§ **TASK GOAL**
One number alone answers this: the count of lines below in which the word "that" is found.
*** SOURCE DATA Section Begins ***
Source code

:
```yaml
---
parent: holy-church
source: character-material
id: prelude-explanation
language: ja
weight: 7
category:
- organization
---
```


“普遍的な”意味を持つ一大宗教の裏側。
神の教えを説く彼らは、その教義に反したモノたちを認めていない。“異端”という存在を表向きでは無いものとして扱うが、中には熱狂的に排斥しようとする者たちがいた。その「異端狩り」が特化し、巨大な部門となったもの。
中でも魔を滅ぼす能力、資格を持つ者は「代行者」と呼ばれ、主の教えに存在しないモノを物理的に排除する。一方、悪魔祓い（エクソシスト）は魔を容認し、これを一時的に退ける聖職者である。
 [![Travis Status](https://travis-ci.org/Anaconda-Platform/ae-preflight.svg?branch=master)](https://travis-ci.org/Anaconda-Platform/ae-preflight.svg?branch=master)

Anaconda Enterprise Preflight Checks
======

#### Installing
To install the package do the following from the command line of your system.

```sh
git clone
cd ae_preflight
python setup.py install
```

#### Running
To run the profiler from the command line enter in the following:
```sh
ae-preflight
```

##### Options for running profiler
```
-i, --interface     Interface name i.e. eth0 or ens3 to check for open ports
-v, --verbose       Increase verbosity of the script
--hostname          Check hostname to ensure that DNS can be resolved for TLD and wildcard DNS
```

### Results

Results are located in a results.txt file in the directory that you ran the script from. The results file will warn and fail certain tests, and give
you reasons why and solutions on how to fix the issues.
*** SOURCE DATA Section Ends ***
§ **RESULT OF THE TASK**
2